Please repeat, exactly and without pictures, the lines of the entries below that run from the one containing "can see that" through the one containing "We wish to put".

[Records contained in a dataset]
##########
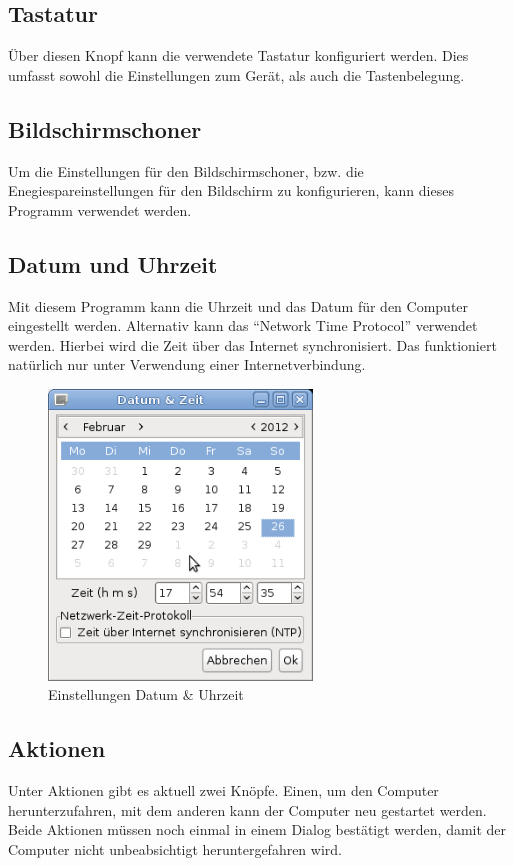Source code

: \documentclass[a4paper,12pt,twoside]{article}
\begin{document}
\subsection{Tastatur}
\label{sct:tastatur}
Über diesen Knopf kann die verwendete Tastatur konfiguriert werden. Dies
umfasst sowohl die Einstellungen zum Gerät, als auch die
Tastenbelegung.


\subsection{Bildschirmschoner}
\label{bildschirmschoner}
Um die Einstellungen für den Bildschirmschoner, bzw. die
Enegiespareinstellungen für den Bildschirm zu konfigurieren, kann
dieses Programm verwendet werden.


\subsection{Datum und Uhrzeit}
\label{sct:datetime}
Mit diesem Programm kann die Uhrzeit und das Datum für den Computer
eingestellt werden. Alternativ kann das "`Network Time
Protocol"' verwendet werden. Hierbei wird die Zeit über
das Internet synchronisiert. Das funktioniert natürlich nur unter
Verwendung einer Internetverbindung.

\begin{figure}
    \centering
    \includegraphics[width=7cm]{efaLivede-img/efaLivede-img25.png}
    \caption{Einstellungen Datum \& Uhrzeit}
    \label{fig:datetime}
\end{figure}


\subsection{Aktionen}
\label{sct:aktionen}
Unter Aktionen gibt es aktuell zwei Knöpfe. Einen, um den Computer
herunterzufahren, mit dem anderen kann der Computer neu gestartet
werden. Beide Aktionen müssen noch einmal in einem Dialog bestätigt
werden, damit der Computer nicht unbeabsichtigt heruntergefahren wird.
\end{document}
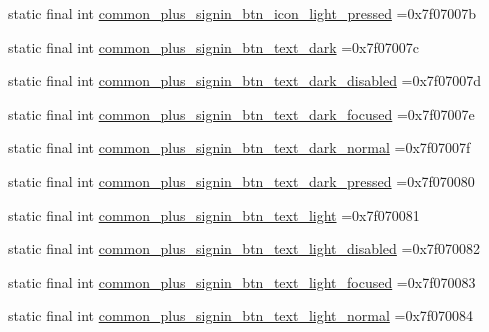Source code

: \begin{DoxyCompactItemize}
\item 
static final int \mbox{\hyperlink{classbr_1_1unb_1_1cic_1_1mp_1_1marketmaster_1_1R_1_1drawable_a8c3ce8a49f356eb662d3a287b4ca9b9e}{common\+\_\+plus\+\_\+signin\+\_\+btn\+\_\+icon\+\_\+light\+\_\+pressed}} =0x7f07007b
\item 
static final int \mbox{\hyperlink{classbr_1_1unb_1_1cic_1_1mp_1_1marketmaster_1_1R_1_1drawable_a1827c3f98debde7bac54de2da8c34b7b}{common\+\_\+plus\+\_\+signin\+\_\+btn\+\_\+text\+\_\+dark}} =0x7f07007c
\item 
static final int \mbox{\hyperlink{classbr_1_1unb_1_1cic_1_1mp_1_1marketmaster_1_1R_1_1drawable_a27418e1863f43579c4e41222a360c6b0}{common\+\_\+plus\+\_\+signin\+\_\+btn\+\_\+text\+\_\+dark\+\_\+disabled}} =0x7f07007d
\item 
static final int \mbox{\hyperlink{classbr_1_1unb_1_1cic_1_1mp_1_1marketmaster_1_1R_1_1drawable_a084bfc0d8b7086d04402cf7eb33829ce}{common\+\_\+plus\+\_\+signin\+\_\+btn\+\_\+text\+\_\+dark\+\_\+focused}} =0x7f07007e
\item 
static final int \mbox{\hyperlink{classbr_1_1unb_1_1cic_1_1mp_1_1marketmaster_1_1R_1_1drawable_afaa3b09619d443cc29321648a12aae09}{common\+\_\+plus\+\_\+signin\+\_\+btn\+\_\+text\+\_\+dark\+\_\+normal}} =0x7f07007f
\item 
static final int \mbox{\hyperlink{classbr_1_1unb_1_1cic_1_1mp_1_1marketmaster_1_1R_1_1drawable_ab2e217658d41183f9b3c8928e8c913b9}{common\+\_\+plus\+\_\+signin\+\_\+btn\+\_\+text\+\_\+dark\+\_\+pressed}} =0x7f070080
\item 
static final int \mbox{\hyperlink{classbr_1_1unb_1_1cic_1_1mp_1_1marketmaster_1_1R_1_1drawable_ac9c1f754b37a9f4c486dfebd4034776b}{common\+\_\+plus\+\_\+signin\+\_\+btn\+\_\+text\+\_\+light}} =0x7f070081
\item 
static final int \mbox{\hyperlink{classbr_1_1unb_1_1cic_1_1mp_1_1marketmaster_1_1R_1_1drawable_a13f3464cffd254d7d6063712cb1f8112}{common\+\_\+plus\+\_\+signin\+\_\+btn\+\_\+text\+\_\+light\+\_\+disabled}} =0x7f070082
\item 
static final int \mbox{\hyperlink{classbr_1_1unb_1_1cic_1_1mp_1_1marketmaster_1_1R_1_1drawable_a1c308ea93b8dc2cda634f2ffbf34cf8d}{common\+\_\+plus\+\_\+signin\+\_\+btn\+\_\+text\+\_\+light\+\_\+focused}} =0x7f070083
\item 
static final int \mbox{\hyperlink{classbr_1_1unb_1_1cic_1_1mp_1_1marketmaster_1_1R_1_1drawable_abdbe9ad33d452bebb68765f2edb96449}{common\+\_\+plus\+\_\+signin\+\_\+btn\+\_\+text\+\_\+light\+\_\+normal}} =0x7f070084
\item 

\end{DoxyCompactItemize}
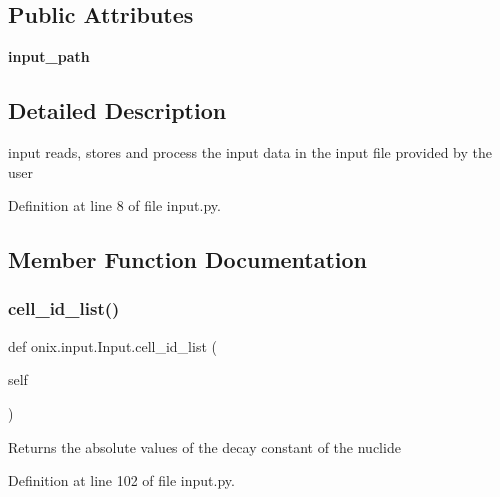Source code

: \subsection*{Public Attributes}
\begin{DoxyCompactItemize}
\item 
\mbox{\label{classonix_1_1input_1_1Input_aa4a982fa1bb1a5366e128edb8b917b3a}} 
{\bfseries input\+\_\+path}
\end{DoxyCompactItemize}


\subsection{Detailed Description}
\begin{DoxyVerb}input reads, stores and process the input data in the input file provided by the user\end{DoxyVerb}
 

Definition at line 8 of file input.\+py.



\subsection{Member Function Documentation}
\mbox{\label{classonix_1_1input_1_1Input_a889fcf9e43cde20a4a00165166304028}} 
\subsubsection{\texorpdfstring{cell\+\_\+id\+\_\+list()}{cell\_id\_list()}}
{\footnotesize\ttfamily def onix.\+input.\+Input.\+cell\+\_\+id\+\_\+list (\begin{DoxyParamCaption}\item[{}]{self }\end{DoxyParamCaption})}

\begin{DoxyVerb}Returns the absolute values of the decay constant of the nuclide\end{DoxyVerb}
 

Definition at line 102 of file input.\+py.

\mbox{\label{classonix_1_1input_1_1Input_a57cfadd12e115631f7c692da7d6a9373}} 
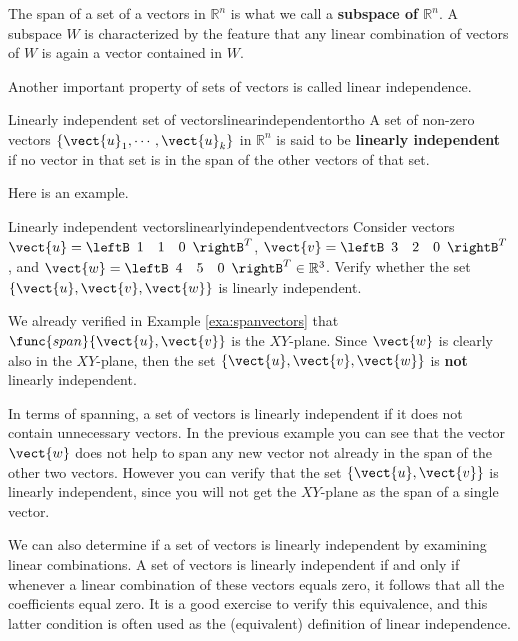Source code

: The span of a set of a vectors in $\mathbb{R}^n$ is what we call a \textbf{subspace of $\mathbb{R}^n$}. A subspace $W$ is characterized by the feature that any linear combination of vectors of $W$ is again a vector contained in $W$. 

Another important property of sets of vectors is called linear independence. 

\begin{definition}{Linearly independent set of vectors}{linearindependentortho}
A set of non-zero vectors $\{ \vect{u}_1, \cdots ,\vect{u}_k\}$ in $\mathbb{R}^{n}$ is said to be 
\textbf{linearly independent}
 if no vector in that set is in the span of the other vectors of that set.
\end{definition}

Here is an example.  

\begin{example}{Linearly independent vectors}{linearlyindependentvectors}
Consider vectors $\vect{u}=\leftB 
\begin{array}{rrr}
1  & 1 & 0
\end{array}
\rightB^T$, 
$\vect{v}=\leftB 
\begin{array}{rrr}
3  & 2 & 0
\end{array}
\rightB^T$, and
$\vect{w}=\leftB 
\begin{array}{rrr}
4  & 5 & 0
\end{array}
\rightB^T  \in \mathbb{R}^{3}$.
Verify whether the set $\{\vect{u}, \vect{v}, \vect{w}\}$ is linearly independent. 
\end{example}

\begin{solution}
We already verified in Example \ref{exa:spanvectors} that
$\func{span} \{\vect{u}, \vect{v} \}$ is the $XY$-plane. Since $\vect{w}$
is clearly also in the $XY$-plane, then the set $\{\vect{u}, \vect{v},
\vect{w}\}$ is \textbf{not} linearly independent.
\end{solution}

In terms of spanning, a set of vectors is linearly independent if it
does not contain unnecessary vectors. In the previous example you
can see that the vector $\vect{w}$ does not help to span any new vector
not already in the span of the other two vectors. However you can
verify that the set $\{\vect{u}, \vect{v}\}$ is linearly independent,
since you will not get the $XY$-plane as the span of a single vector.

We can also determine if a set of vectors is linearly independent by examining linear combinations. A set of vectors is linearly independent if and only if
whenever a linear combination of these vectors equals zero, it follows
that all the coefficients equal zero. It is a good exercise to verify
this equivalence, and this latter condition is often used as the
(equivalent) definition of linear independence.

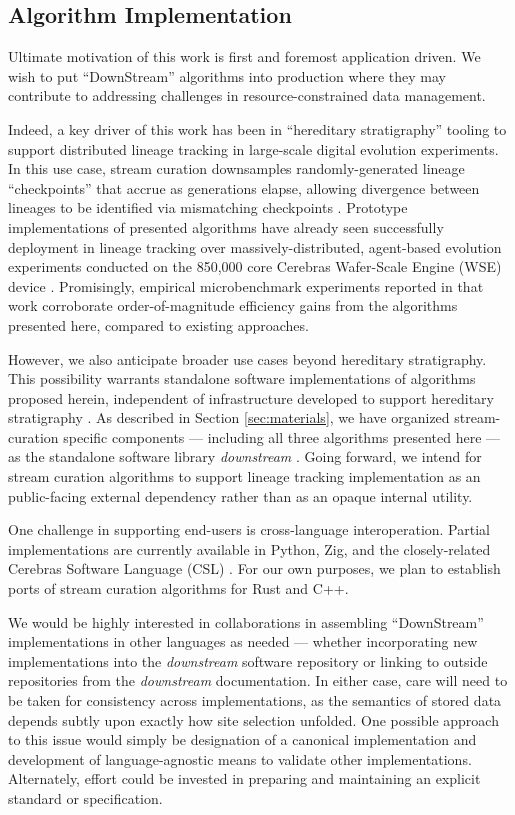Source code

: \subsection{Algorithm Implementation}

Ultimate motivation of this work is first and foremost application driven.
We wish to put ``DownStream'' algorithms into production where they may contribute to addressing challenges in resource-constrained data management.

Indeed, a key driver of this work has been in ``hereditary stratigraphy'' tooling to support distributed lineage tracking in large-scale digital evolution experiments.
In this use case, stream curation downsamples randomly-generated lineage ``checkpoints'' that accrue as generations elapse, allowing divergence between lineages to be identified via mismatching checkpoints \citep{moreno2022hereditary}.
Prototype implementations of presented algorithms have already seen successfully deployment in lineage tracking over massively-distributed, agent-based evolution experiments conducted on the 850,000 core Cerebras Wafer-Scale Engine (WSE) device \citep{moreno2024trackable}.
Promisingly, empirical microbenchmark experiments reported in that work corroborate order-of-magnitude efficiency gains from the algorithms presented here, compared to existing approaches.

However, we also anticipate broader use cases beyond hereditary stratigraphy.
This possibility warrants standalone software implementations of algorithms proposed herein, independent of infrastructure developed to support hereditary stratigraphy \citep{moreno2022hstrat}.
As described in Section \ref{sec:materials}, we have organized stream-curation specific components --- including all three algorithms presented here --- as the standalone software library \textit{downstream} \citep{moreno2024downstream}.
Going forward, we intend for stream curation algorithms to support lineage tracking implementation as an public-facing external dependency rather than as an opaque internal utility.

One challenge in supporting end-users is cross-language interoperation.
Partial implementations are currently available in Python, Zig, and the closely-related Cerebras Software Language (CSL) \citep{moreno2024hsurf,moreno2024downstream,moreno2024wse}.
For our own purposes, we plan to establish ports of stream curation algorithms for Rust and C++.

We would be highly interested in collaborations in assembling ``DownStream'' implementations in other languages as needed --- whether incorporating new implementations into the \textit{downstream} software repository or linking to outside repositories from the \textit{downstream} documentation.
In either case, care will need to be taken for consistency across implementations, as the semantics of stored data depends subtly upon exactly how site selection unfolded.
One possible approach to this issue would simply be designation of a canonical implementation and development of language-agnostic means to validate other implementations.
Alternately, effort could be invested in preparing and maintaining an explicit standard or specification.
##########
→ **RESULT OF THE TASK**:
can see that the vector $\vect{w}$ does not help to span any new vector
not already in the span of the other two vectors. However you can
verify that the set $\{\vect{u}, \vect{v}\}$ is linearly independent,
since you will not get the $XY$-plane as the span of a single vector.

We can also determine if a set of vectors is linearly independent by examining linear combinations. A set of vectors is linearly independent if and only if
whenever a linear combination of these vectors equals zero, it follows
that all the coefficients equal zero. It is a good exercise to verify
this equivalence, and this latter condition is often used as the
(equivalent) definition of linear independence.

Source code

: \subsection{Algorithm Implementation}

Ultimate motivation of this work is first and foremost application driven.
We wish to put ``DownStream'' algorithms into production where they may contribute to addressing challenges in resource-constrained data management.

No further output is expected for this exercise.